ConNonlinOptImp

From ECLR
Jump to: navigation, search


Introduction

This Section is based on the Section in which we demonstrate how to implement an unconstrained optimisation (which is where the UNC in fminUNC) came from. This was called unconstrained, because we allowed the optimisation to find any parameter value as the optimal value. The optimal parameter value could be any real number on the real line.

This is appropriate on many occasions (and is equivalent to what happens when we estimate a linear regression model by OLS) but may be inappropriate in some:

  1. Some parameters only make sense if they are constraint to a subset of the real line. An example are variances or standard deviations which have to be positive.
  2. You want to estimate a restricted model where the restriction cannot be implemented by a rearrangement of the explanatory variables (e.g. the dropping of a variable from the model).
  3. You want to estimate a model where some model parameters are related to each other and you need to impose this relationship.

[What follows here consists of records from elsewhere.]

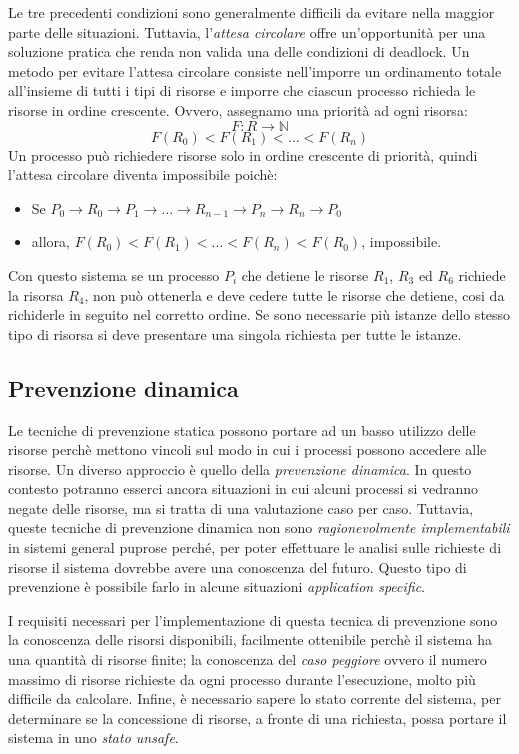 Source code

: \documentclass[a4paper,12pt, twoside]{report}
\begin{document}
Le tre precedenti condizioni sono generalmente difficili da evitare nella maggior parte delle situazioni. Tuttavia,
l'\emph{attesa circolare} offre un'opportunit\`a per una soluzione pratica che renda non valida una delle condizioni di
deadlock. Un metodo per evitare l'attesa circolare consiste nell'imporre un ordinamento totale all'insieme di tutti i
tipi di risorse e imporre che ciascun processo richieda le risorse in ordine crescente. Ovvero, assegnamo una priorit\`a
ad ogni risorsa:
\[ F: R \to \mathbb{N} \]
\[ F(R_0) < F(R_1) < \dots < F(R_n) \]
Un processo pu\`o richiedere risorse solo in ordine crescente di priorit\`a, quindi l'attesa circolare diventa impossibile poich\`e:
\begin{itemize}
\item Se $P_0 \to R_0 \to P_1 \to \dots \to R_{n-1} \to P_n \to R_n \to P_0$
\item allora, $F(R_0) < F(R_1) < \dots < F(R_n) < F(R_0)$, impossibile.
\end{itemize}
Con questo sistema se un processo $P_i$ che detiene le risorse $R_1$, $R_3$ ed $R_6$ richiede la risorsa $R_4$, non pu\`o
ottenerla e deve cedere tutte le risorse che detiene, cosi da richiderle in seguito nel corretto ordine. Se sono necessarie
pi\`u istanze dello stesso tipo di risorsa si deve presentare una singola richiesta per tutte le istanze.

\subsection{Prevenzione dinamica}

Le tecniche di prevenzione statica possono portare ad un basso utilizzo delle risorse perch\`e mettono vincoli sul modo
in cui i processi possono accedere alle risorse. Un diverso approccio \`e quello della \emph{prevenzione dinamica}. In
questo contesto potranno esserci ancora situazioni in cui alcuni processi si vedranno negate delle risorse, ma si tratta
di una valutazione caso per caso. Tuttavia, queste tecniche di prevenzione dinamica non sono \emph{ragionevolmente
implementabili} in sistemi general puprose perch\'e, per poter effettuare le analisi sulle richieste di risorse il sistema
dovrebbe avere una conoscenza del futuro. Questo tipo di prevenzione \`e possibile farlo in alcune situazioni \emph{application specific}.

I requisiti necessari per l'implementazione di questa tecnica di prevenzione sono la conoscenza delle risorsi disponibili,
facilmente ottenibile perch\`e il sistema ha una quantit\`a di risorse finite; la conoscenza del \emph{caso peggiore} ovvero
il numero massimo di risorse richieste da ogni processo durante l'esecuzione, molto pi\`u difficile da calcolare. Infine, \`e
necessario sapere lo stato corrente del sistema, per determinare se la concessione di risorse, a fronte di una richiesta,
possa portare il sistema in uno \emph{stato unsafe}.
\end{document}
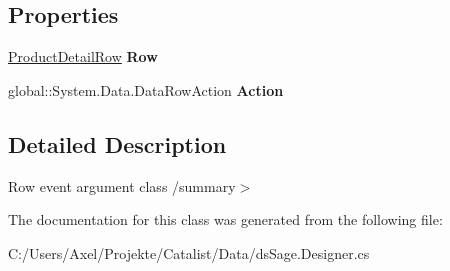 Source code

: \subsection*{Properties}
\begin{DoxyCompactItemize}
\item 
\hyperlink{class_products_1_1_data_1_1ds_sage_1_1_product_detail_row}{Product\+Detail\+Row} {\bfseries Row}\hypertarget{class_products_1_1_data_1_1ds_sage_1_1_product_detail_row_change_event_a2af99aeb41f45538a19e1d7722541d68}{}\label{class_products_1_1_data_1_1ds_sage_1_1_product_detail_row_change_event_a2af99aeb41f45538a19e1d7722541d68}

\item 
global\+::\+System.\+Data.\+Data\+Row\+Action {\bfseries Action}\hypertarget{class_products_1_1_data_1_1ds_sage_1_1_product_detail_row_change_event_ae3ce660438ddf9baed733eb3f7d019ef}{}\label{class_products_1_1_data_1_1ds_sage_1_1_product_detail_row_change_event_ae3ce660438ddf9baed733eb3f7d019ef}

\end{DoxyCompactItemize}


\subsection{Detailed Description}
Row event argument class /summary$>$ 

The documentation for this class was generated from the following file\+:\begin{DoxyCompactItemize}
\item 
C\+:/\+Users/\+Axel/\+Projekte/\+Catalist/\+Data/ds\+Sage.\+Designer.\+cs\end{DoxyCompactItemize}
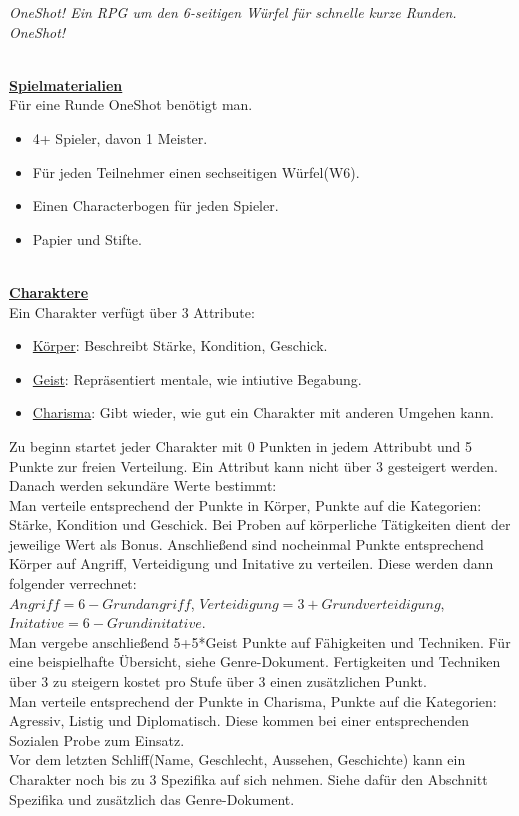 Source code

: \documentclass[twoside,a4paper]{minimal}
\begin{document}
\textit{OneShot! Ein RPG um den 6-seitigen Würfel für schnelle kurze Runden. OneShot!}
\setlength{\columnsep}{5pt}
\begin{multicols*}{3}
\textbf{\uline{\\Spielmaterialien}}
\\Für eine Runde OneShot benötigt man.
\begin{itemize}
\item 4+ Spieler, davon 1 Meister.
\item Für jeden Teilnehmer einen sechseitigen Würfel(W6).
\item Einen Characterbogen für jeden Spieler.
\item Papier und Stifte.
\end{itemize}
\textbf{\uline{\\Charaktere}}
\\Ein Charakter verfügt über 3 Attribute:
\begin{itemize}
\item \uline{Körper}: Beschreibt Stärke, Kondition, Geschick. 
\item \uline{Geist}: Repräsentiert mentale, wie intiutive Begabung.
\item \uline{Charisma}: Gibt wieder, wie gut ein Charakter mit anderen Umgehen kann.
\end{itemize}
Zu beginn startet jeder Charakter mit 0 Punkten in jedem Attribubt und 5 Punkte zur freien Verteilung. Ein Attribut kann nicht über 3 gesteigert werden. Danach werden sekundäre Werte bestimmt:
\\Man verteile entsprechend der Punkte in Körper, Punkte auf die Kategorien: Stärke, Kondition und Geschick. Bei Proben auf körperliche Tätigkeiten dient der jeweilige Wert als Bonus. Anschließend sind nocheinmal Punkte entsprechend Körper auf Angriff, Verteidigung und Initative zu verteilen. Diese werden dann folgender verrechnet:\\$Angriff=6-Grundangriff$, $Verteidigung=3+Grundverteidigung$, $Initative=6-Grundinitative$.
\\Man vergebe anschließend 5+5*Geist Punkte auf Fähigkeiten und Techniken. Für eine beispielhafte Übersicht, siehe Genre-Dokument. Fertigkeiten und Techniken über 3 zu steigern kostet pro Stufe über 3 einen zusätzlichen Punkt.
\\Man verteile entsprechend der Punkte in Charisma, Punkte auf die Kategorien: Agressiv, Listig und Diplomatisch. Diese kommen bei einer entsprechenden Sozialen Probe zum Einsatz.
\\Vor dem letzten Schliff(Name, Geschlecht, Aussehen, Geschichte) kann ein Charakter noch bis zu 3 Spezifika auf sich nehmen. Siehe dafür den Abschnitt Spezifika und zusätzlich das Genre-Dokument.

\end{multicols*}
\end{document}
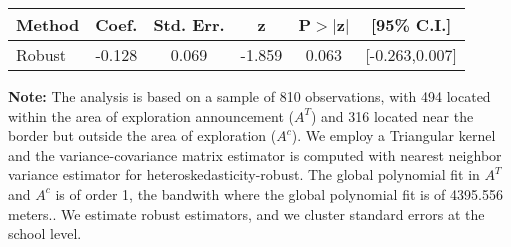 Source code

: \begin{table}[htbp]\centering
 \footnotesize 
\begin{tabular}{lccccc}
\hline\hline
Method & Coef. & Std. Err. & z & P$>|$z$|$ & [95\% C.I.] \\ 
\hline \hline  
Robust & -0.128 & 0.069 & -1.859 & 0.063 & [-0.263,0.007] \\ 
  \hline\hline
\end{tabular}
\label{table:rd}
\begin{tablenotes} 
  \justifying \tiny \textbf{Note: }    
   The analysis is based on a sample of 810 observations, with 494 located within the area of exploration announcement ($A^{T}$) and 316 located near the border but outside the area of exploration  ($A^{c}$). 
           We employ a Triangular kernel and the variance-covariance matrix estimator is computed with nearest neighbor variance estimator for heteroskedasticity-robust. The global polynomial fit in  $A^{T}$ and $A^{c}$ is of order 1, the bandwith where the global polynomial fit is of 4395.556 meters.. We estimate robust estimators, and we cluster standard errors at the school level. \end{tablenotes} 
 \end{table}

There are basically two ways in which you can implement restrictions. The first is by imposing the restrictions inside the function which is to be optimised (minimised), the second is to use a constrained optimisation routine.

Adjusting the target function

This is the easiest way to deal with constraints if at all possible. As an example we shall consider the case in which we estimate a linearasied regression function

[math]y_{t}=\beta _{0}+\beta _{1}x_{1,t}+\beta _{1}^{2}x_{2,t}+u_{t}[/math]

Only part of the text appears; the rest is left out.